PROVIDED RECORDS:
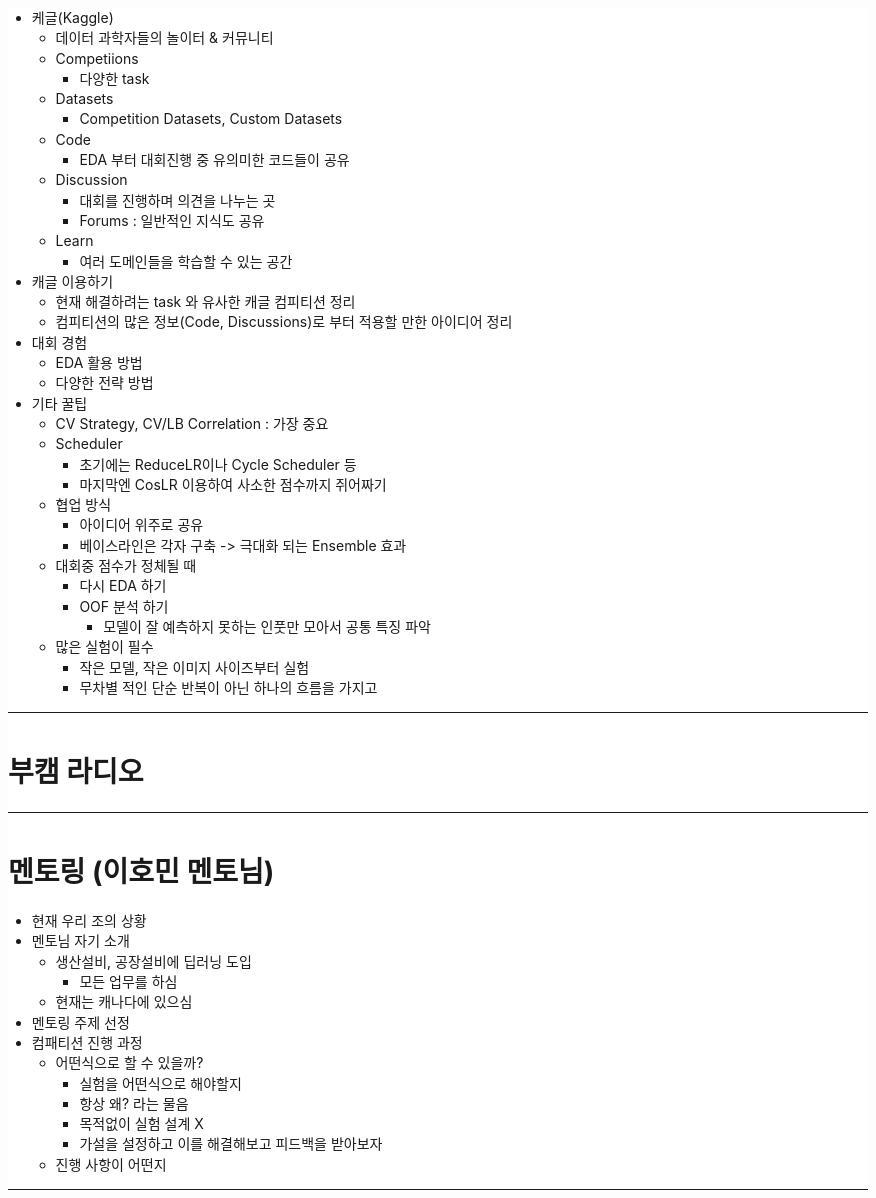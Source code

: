   - 케글(Kaggle)
    - 데이터 과학자들의 놀이터 & 커뮤니티
    - Competiions
      - 다양한 task
    - Datasets
      - Competition Datasets, Custom Datasets
    - Code
      - EDA 부터 대회진행 중 유의미한 코드들이 공유
    - Discussion 
      - 대회를 진행하며 의견을 나누는 곳
      - Forums : 일반적인 지식도 공유
    - Learn
      - 여러 도메인들을 학습할 수 있는 공간
  - 캐글 이용하기
    - 현재 해결하려는 task 와 유사한 캐글 컴피티션 정리
    - 컴피티션의 많은 정보(Code, Discussions)로 부터 적용할 만한 아이디어 정리
- 대회 경험
  - EDA 활용 방법
  - 다양한 전략 방법
- 기타 꿀팁
  - CV Strategy, CV/LB Correlation : 가장 중요
  - Scheduler
    - 초기에는 ReduceLR이나 Cycle Scheduler 등
    - 마지막엔 CosLR 이용하여 사소한 점수까지 쥐어짜기
  - 협업 방식
    - 아이디어 위주로 공유
    - 베이스라인은 각자 구축 -> 극대화 되는 Ensemble 효과
  - 대회중 점수가 정체될 때
    - 다시 EDA 하기
    - OOF 분석 하기
      - 모델이 잘 예측하지 못하는 인풋만 모아서 공통 특징 파악
  - 많은 실험이 필수
    - 작은 모델, 작은 이미지 사이즈부터 실험
    - 무차별 적인 단순 반복이 아닌 하나의 흐름을 가지고

---
# 부캠 라디오

---
# 멘토링 (이호민 멘토님)
- 현재 우리 조의 상황
- 멘토님 자기 소개
  - 생산설비, 공장설비에 딥러닝 도입
    - 모든 업무를 하심
  - 현재는 캐나다에 있으심
- 멘토링 주제 선정
- 컴패티션 진행 과정
  - 어떤식으로 할 수 있을까?
    - 실험을 어떤식으로 해야할지
    - 항상 왜? 라는 물음
    - 목적없이 실험 설계 X
    - 가설을 설정하고 이를 해결해보고 피드백을 받아보자
  - 진행 사항이 어떤지
  
---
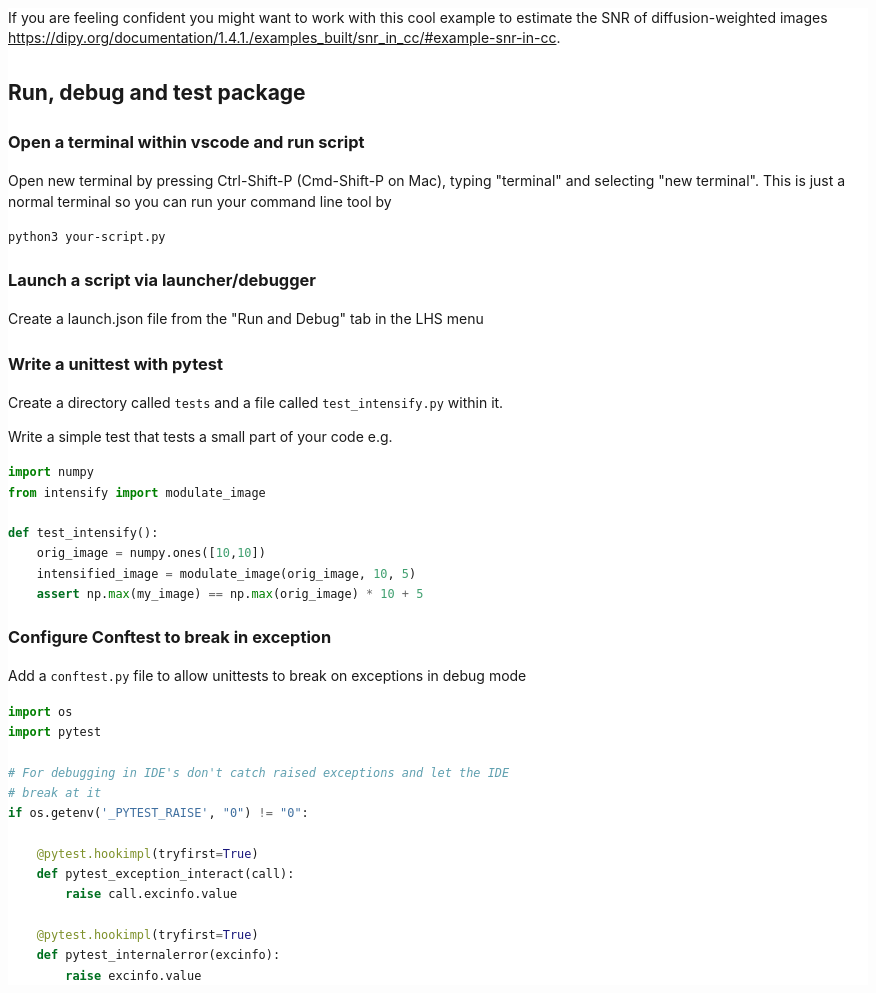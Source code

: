 If you are feeling confident you might want to work with this cool example to estimate the SNR of diffusion-weighted images
https://dipy.org/documentation/1.4.1./examples_built/snr_in_cc/#example-snr-in-cc.


## Run, debug and test package

### Open a terminal within vscode and run script

Open new terminal by pressing Ctrl-Shift-P (Cmd-Shift-P on Mac), typing "terminal" and selecting "new terminal". This is just a normal terminal so you can run your command line tool by

```python3 your-script.py```

### Launch a script via launcher/debugger

Create a launch.json file from the "Run and Debug" tab in the LHS menu

### Write a unittest with pytest

Create a directory called `tests` and a file called `test_intensify.py` within it.

Write a simple test that tests a small part of your code e.g.

```python
import numpy
from intensify import modulate_image

def test_intensify():
    orig_image = numpy.ones([10,10])
    intensified_image = modulate_image(orig_image, 10, 5)
    assert np.max(my_image) == np.max(orig_image) * 10 + 5
```
### Configure Conftest to break in exception

Add a `conftest.py` file to allow unittests to break on exceptions in debug mode 

```python
import os
import pytest

# For debugging in IDE's don't catch raised exceptions and let the IDE
# break at it
if os.getenv('_PYTEST_RAISE', "0") != "0":

    @pytest.hookimpl(tryfirst=True)
    def pytest_exception_interact(call):
        raise call.excinfo.value

    @pytest.hookimpl(tryfirst=True)
    def pytest_internalerror(excinfo):
        raise excinfo.value

```

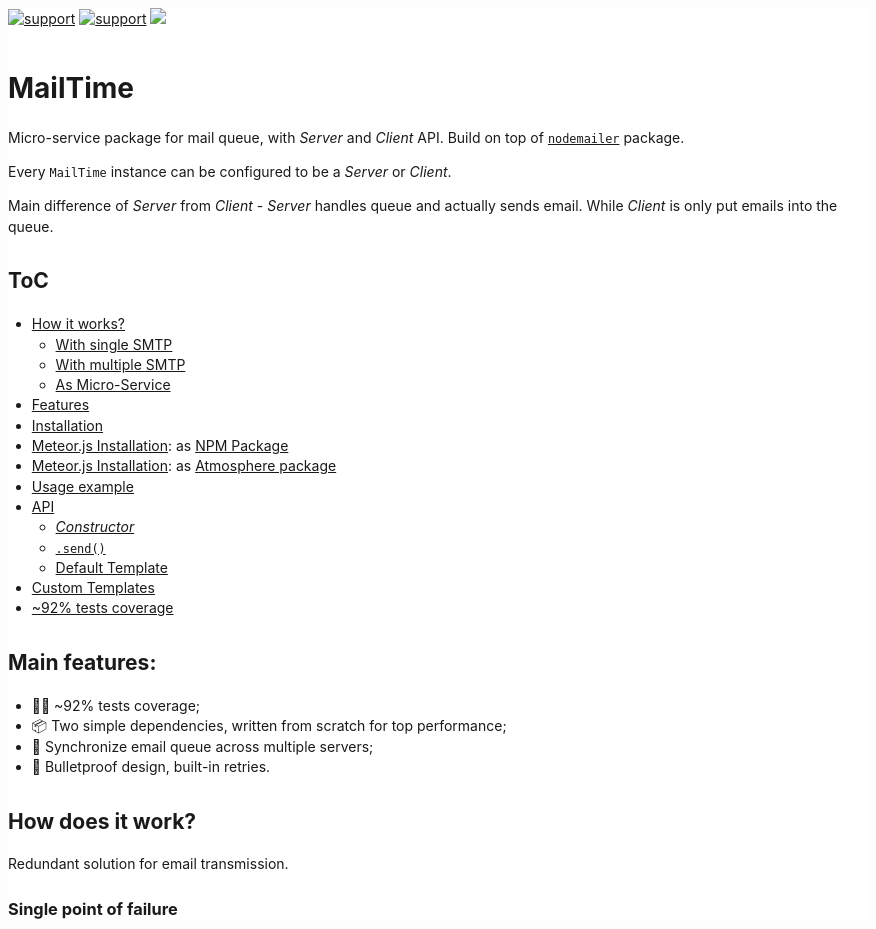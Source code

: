 [![support](https://img.shields.io/badge/support-GitHub-white)](https://github.com/sponsors/dr-dimitru)
[![support](https://img.shields.io/badge/support-PayPal-white)](https://paypal.me/veliovgroup)
<a href="https://ostr.io/info/built-by-developers-for-developers">
  <img src="https://ostr.io/apple-touch-icon-60x60.png" height="20">
</a>

# MailTime

Micro-service package for mail queue, with *Server* and *Client* API.
Build on top of [`nodemailer`](https://github.com/nodemailer/nodemailer) package.

Every `MailTime` instance can be configured to be a *Server* or *Client*.

Main difference of *Server* from *Client* - *Server* handles queue and actually sends email.
While *Client* is only put emails into the queue.

## ToC

- [How it works?](https://github.com/veliovgroup/Mail-Time#how-it-works)
  - [With single SMTP](https://github.com/veliovgroup/Mail-Time#single-point-of-failure)
  - [With multiple SMTP](https://github.com/veliovgroup/Mail-Time#multiple-smtp-providers)
  - [As Micro-Service](https://github.com/veliovgroup/Mail-Time#cluster-issue)
- [Features](https://github.com/veliovgroup/Mail-Time#features)
- [Installation](https://github.com/veliovgroup/Mail-Time#installation)
- [Meteor.js Installation](https://github.com/veliovgroup/Mail-Time#installation--import-via-npm): as [NPM Package](https://www.npmjs.com/package/mail-time)
- [Meteor.js Installation](https://github.com/veliovgroup/Mail-Time#installation--import-via-atmosphere): as [Atmosphere package](https://atmospherejs.com/ostrio/mailer)
- [Usage example](https://github.com/veliovgroup/Mail-Time#basic-usage)
- [API](https://github.com/veliovgroup/Mail-Time#api)
  - [*Constructor*](https://github.com/veliovgroup/Mail-Time#new-mailtimeopts-constructor)
  - [`.send()`](https://github.com/veliovgroup/Mail-Time#sendmailopts--callback)
  - [Default Template](https://github.com/veliovgroup/Mail-Time#static-mailtimetemplate)
- [Custom Templates](https://github.com/veliovgroup/Mail-Time#template-example)
- [~92% tests coverage](https://github.com/veliovgroup/Mail-Time#testing)

## Main features:

- 👨‍🔬 ~92% tests coverage;
- 📦 Two simple dependencies, written from scratch for top performance;
- 🏢 Synchronize email queue across multiple servers;
- 💪 Bulletproof design, built-in retries.

## How does it work?

Redundant solution for email transmission.

### Single point of failure
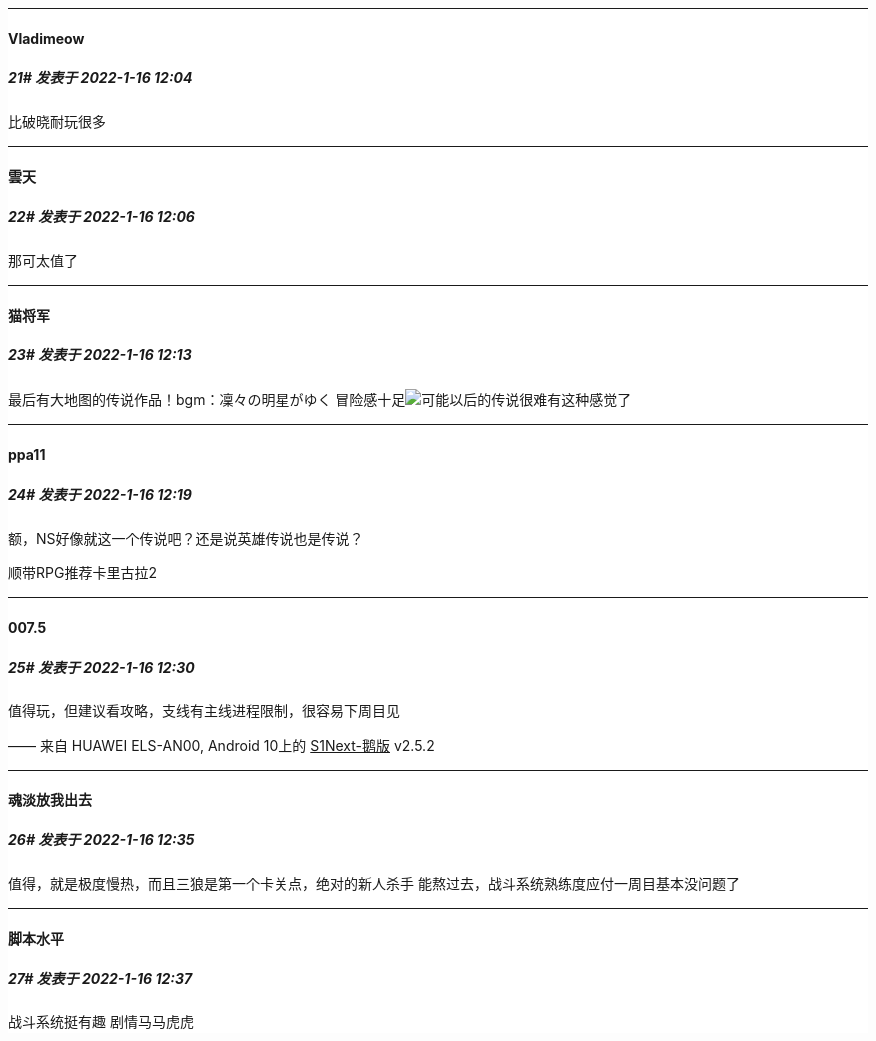 *****

####  Vladimeow  
##### 21#       发表于 2022-1-16 12:04

比破晓耐玩很多

*****

####  雲天  
##### 22#       发表于 2022-1-16 12:06

那可太值了

*****

####  猫将军  
##### 23#       发表于 2022-1-16 12:13

最后有大地图的传说作品！bgm：凜々の明星がゆく 冒险感十足<img src="https://static.saraba1st.com/image/smiley/face2017/096.png" referrerpolicy="no-referrer">可能以后的传说很难有这种感觉了

*****

####  ppa11  
##### 24#       发表于 2022-1-16 12:19

额，NS好像就这一个传说吧？还是说英雄传说也是传说？

顺带RPG推荐卡里古拉2

*****

####  007.5  
##### 25#       发表于 2022-1-16 12:30

值得玩，但建议看攻略，支线有主线进程限制，很容易下周目见

—— 来自 HUAWEI ELS-AN00, Android 10上的 [S1Next-鹅版](https://github.com/ykrank/S1-Next/releases) v2.5.2

*****

####  魂淡放我出去  
##### 26#       发表于 2022-1-16 12:35

值得，就是极度慢热，而且三狼是第一个卡关点，绝对的新人杀手
能熬过去，战斗系统熟练度应付一周目基本没问题了

*****

####  脚本水平  
##### 27#       发表于 2022-1-16 12:37

战斗系统挺有趣
剧情马马虎虎
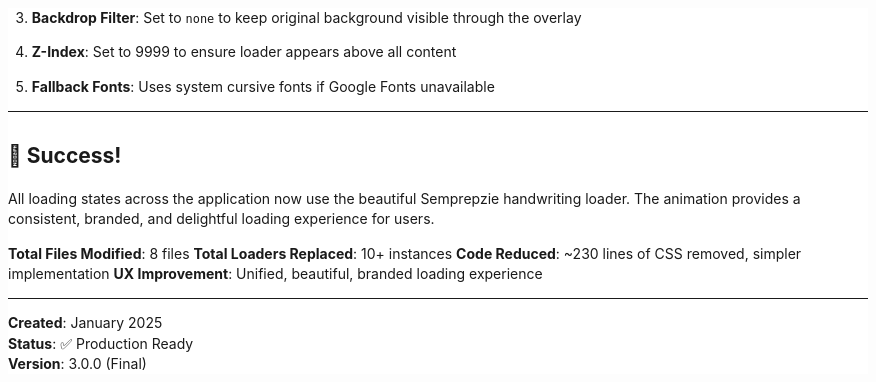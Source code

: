 3. **Backdrop Filter**: Set to `none` to keep original background visible through the overlay

4. **Z-Index**: Set to 9999 to ensure loader appears above all content

5. **Fallback Fonts**: Uses system cursive fonts if Google Fonts unavailable

---

## 🎉 Success!

All loading states across the application now use the beautiful Semprepzie handwriting loader. The animation provides a consistent, branded, and delightful loading experience for users.

**Total Files Modified**: 8 files
**Total Loaders Replaced**: 10+ instances
**Code Reduced**: ~230 lines of CSS removed, simpler implementation
**UX Improvement**: Unified, beautiful, branded loading experience

---

**Created**: January 2025  
**Status**: ✅ Production Ready  
**Version**: 3.0.0 (Final)
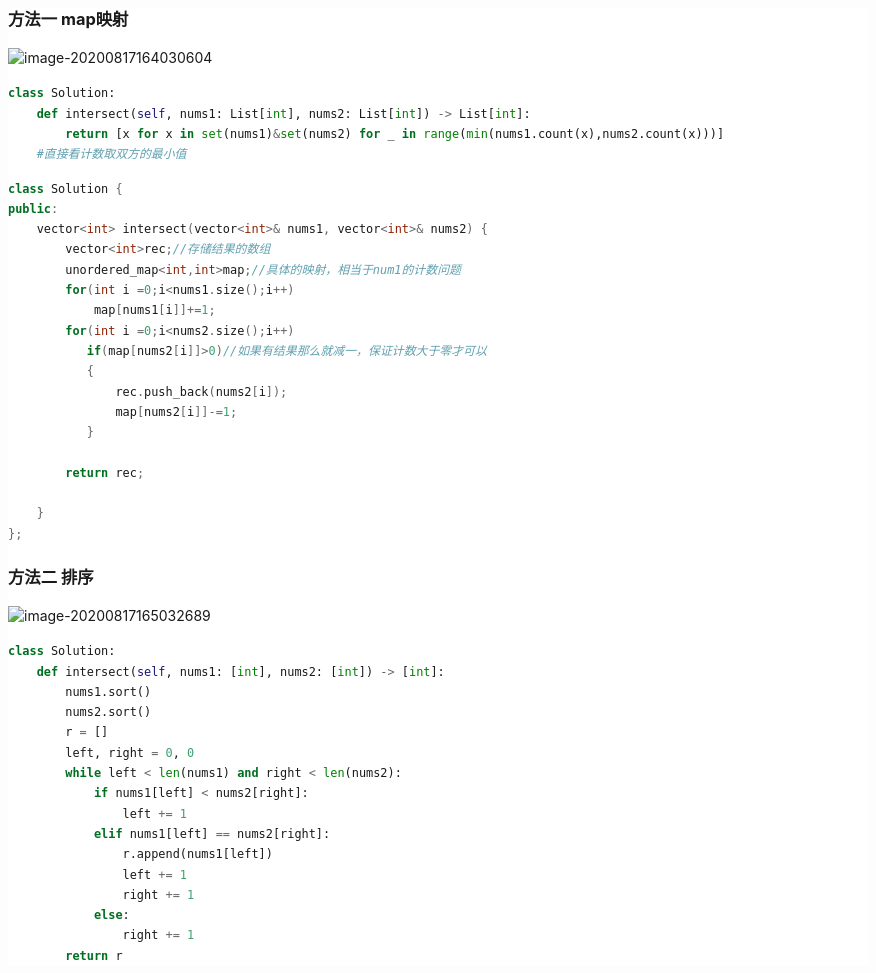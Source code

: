 ### 方法一 map映射

![image-20200817164030604](https://cdn.jsdelivr.net/gh/kumi123/CDN//img2/image-20200817164030604.png)

```python
class Solution:
    def intersect(self, nums1: List[int], nums2: List[int]) -> List[int]:        
        return [x for x in set(nums1)&set(nums2) for _ in range(min(nums1.count(x),nums2.count(x)))]
    #直接看计数取双方的最小值
```



```c++
class Solution {
public:
    vector<int> intersect(vector<int>& nums1, vector<int>& nums2) {
        vector<int>rec;//存储结果的数组
        unordered_map<int,int>map;//具体的映射，相当于num1的计数问题
        for(int i =0;i<nums1.size();i++)
            map[nums1[i]]+=1;
        for(int i =0;i<nums2.size();i++)
           if(map[nums2[i]]>0)//如果有结果那么就减一，保证计数大于零才可以
           {
               rec.push_back(nums2[i]);
               map[nums2[i]]-=1;
           }
               
        return rec;

    }
};

```

### 方法二 排序

![image-20200817165032689](https://cdn.jsdelivr.net/gh/kumi123/CDN//img2/image-20200817165032689.png)

```python
class Solution:
    def intersect(self, nums1: [int], nums2: [int]) -> [int]:
        nums1.sort()
        nums2.sort()
        r = []
        left, right = 0, 0
        while left < len(nums1) and right < len(nums2):
            if nums1[left] < nums2[right]:
                left += 1
            elif nums1[left] == nums2[right]:
                r.append(nums1[left])
                left += 1
                right += 1    
            else:
                right += 1
        return r

```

WORK REQUEST:
Reproduce each line from the records that contains the word "terminal".

SOLUTION FOR THIS TASK:
### Open a terminal within vscode and run script
Open new terminal by pressing Ctrl-Shift-P (Cmd-Shift-P on Mac), typing "terminal" and selecting "new terminal". This is just a normal terminal so you can run your command line tool by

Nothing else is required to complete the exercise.